(Data entries)
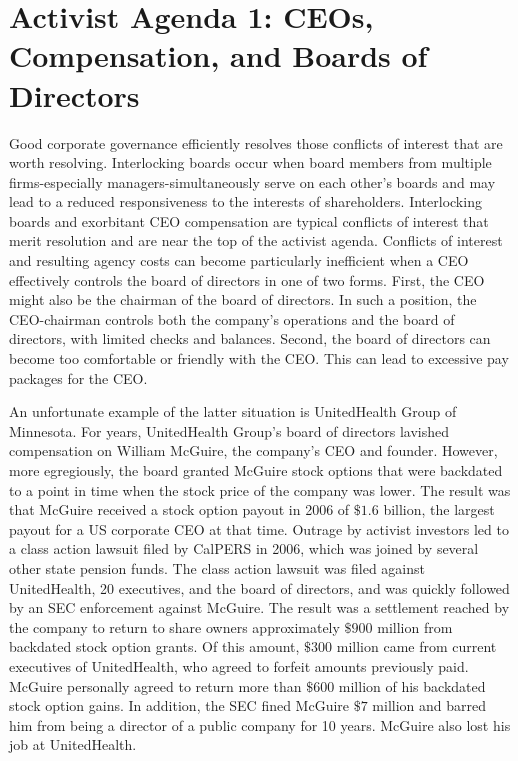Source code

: \documentclass[11pt]{article}
\begin{document}
\section*{Activist Agenda 1: CEOs, Compensation, and Boards of Directors}
Good corporate governance efficiently resolves those conflicts of interest that are worth resolving. Interlocking boards occur when board members from multiple firms-especially managers-simultaneously serve on each other's boards and may lead to a reduced responsiveness to the interests of shareholders. Interlocking boards and exorbitant CEO compensation are typical conflicts of interest that merit resolution and are near the top of the activist agenda. Conflicts of interest and resulting agency costs can become particularly inefficient when a CEO effectively controls the board of directors in one of two forms. First, the CEO might also be the chairman of the board of directors. In such a position, the CEO-chairman controls both the company's operations and the board of directors, with limited checks and balances. Second, the board of directors can become too comfortable or friendly with the CEO. This can lead to excessive pay packages for the CEO.

An unfortunate example of the latter situation is UnitedHealth Group of Minnesota. For years, UnitedHealth Group's board of directors lavished compensation on William McGuire, the company's CEO and founder. However, more egregiously, the board granted McGuire stock options that were backdated to a point in time when the stock price of the company was lower. The result was that McGuire received a stock option payout in 2006 of $\$ 1.6$ billion, the largest payout for a US corporate CEO at that time. Outrage by activist investors led to a class action lawsuit filed by CalPERS in 2006, which was joined by several other state pension funds. The class action lawsuit was filed against UnitedHealth, 20 executives, and the board of directors, and was quickly followed by an SEC enforcement against McGuire. The result was a settlement reached by the company to return to share owners approximately $\$ 900$ million from backdated stock option grants. Of this amount, $\$ 300$ million came from current executives of UnitedHealth, who agreed to forfeit amounts previously paid. McGuire personally agreed to return more than $\$ 600$ million of his backdated stock option gains. In addition, the SEC fined McGuire $\$ 7$ million and barred him from being a director of a public company for 10 years. McGuire also lost his job at UnitedHealth.
\end{document}
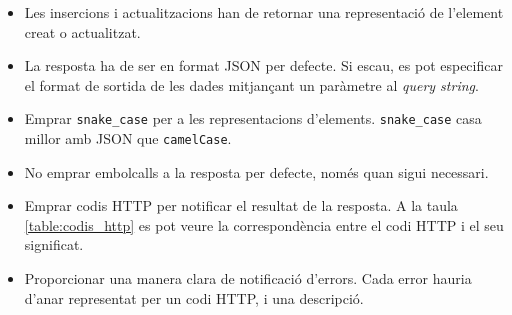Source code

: \begin{itemize}

	\item Les insercions i actualitzacions han de retornar una representació de l'element creat o actualitzat.
	\item La resposta ha de ser en format \ac{JSON} per defecte. Si escau, es pot especificar el format de sortida de les dades mitjançant un paràmetre al \emph{query string}.
	\item Emprar \texttt{snake\_case} per a les representacions d'elements. \texttt{snake\_case} casa millor amb \ac{JSON} que \texttt{camelCase}.
	\item No emprar embolcalls a la resposta per defecte, només quan sigui necessari.
	\item Emprar codis \ac{HTTP} per notificar el resultat de la resposta. A la taula \ref{table:codis_http} es pot veure la correspondència entre el codi \ac{HTTP} i el seu significat.
	\item Proporcionar una manera clara de notificació d'errors. Cada error hauria d'anar representat per un codi \ac{HTTP}, i una descripció.

\end{itemize}
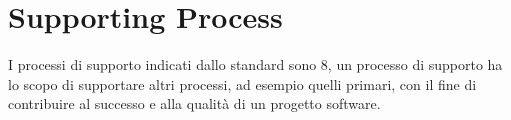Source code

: \section{Supporting Process}
I processi di supporto indicati dallo standard \cite{bib:ISO12207_1997} sono 8, un processo di supporto ha lo scopo di supportare altri processi, ad esempio quelli primari, con il fine di contribuire al successo e alla qualità di un progetto software.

§ **Instructions to follow**: Your copy should match the records above word for word, but without images.

§ **Solution below**:
Source code

: \documentclass[11pt]{article}
\begin{document}
\section*{Activist Agenda 1: CEOs, Compensation, and Boards of Directors}
Good corporate governance efficiently resolves those conflicts of interest that are worth resolving. Interlocking boards occur when board members from multiple firms-especially managers-simultaneously serve on each other's boards and may lead to a reduced responsiveness to the interests of shareholders. Interlocking boards and exorbitant CEO compensation are typical conflicts of interest that merit resolution and are near the top of the activist agenda. Conflicts of interest and resulting agency costs can become particularly inefficient when a CEO effectively controls the board of directors in one of two forms. First, the CEO might also be the chairman of the board of directors. In such a position, the CEO-chairman controls both the company's operations and the board of directors, with limited checks and balances. Second, the board of directors can become too comfortable or friendly with the CEO. This can lead to excessive pay packages for the CEO.

An unfortunate example of the latter situation is UnitedHealth Group of Minnesota. For years, UnitedHealth Group's board of directors lavished compensation on William McGuire, the company's CEO and founder. However, more egregiously, the board granted McGuire stock options that were backdated to a point in time when the stock price of the company was lower. The result was that McGuire received a stock option payout in 2006 of $\$ 1.6$ billion, the largest payout for a US corporate CEO at that time. Outrage by activist investors led to a class action lawsuit filed by CalPERS in 2006, which was joined by several other state pension funds. The class action lawsuit was filed against UnitedHealth, 20 executives, and the board of directors, and was quickly followed by an SEC enforcement against McGuire. The result was a settlement reached by the company to return to share owners approximately $\$ 900$ million from backdated stock option grants. Of this amount, $\$ 300$ million came from current executives of UnitedHealth, who agreed to forfeit amounts previously paid. McGuire personally agreed to return more than $\$ 600$ million of his backdated stock option gains. In addition, the SEC fined McGuire $\$ 7$ million and barred him from being a director of a public company for 10 years. McGuire also lost his job at UnitedHealth.
\end{document}
Source code

: \begin{itemize}

	\item Les insercions i actualitzacions han de retornar una representació de l'element creat o actualitzat.
	\item La resposta ha de ser en format \ac{JSON} per defecte. Si escau, es pot especificar el format de sortida de les dades mitjançant un paràmetre al \emph{query string}.
	\item Emprar \texttt{snake\_case} per a les representacions d'elements. \texttt{snake\_case} casa millor amb \ac{JSON} que \texttt{camelCase}.
	\item No emprar embolcalls a la resposta per defecte, només quan sigui necessari.
	\item Emprar codis \ac{HTTP} per notificar el resultat de la resposta. A la taula \ref{table:codis_http} es pot veure la correspondència entre el codi \ac{HTTP} i el seu significat.
	\item Proporcionar una manera clara de notificació d'errors. Cada error hauria d'anar representat per un codi \ac{HTTP}, i una descripció.

\end{itemize}
Source code

: \section{Supporting Process}
I processi di supporto indicati dallo standard \cite{bib:ISO12207_1997} sono 8, un processo di supporto ha lo scopo di supportare altri processi, ad esempio quelli primari, con il fine di contribuire al successo e alla qualità di un progetto software.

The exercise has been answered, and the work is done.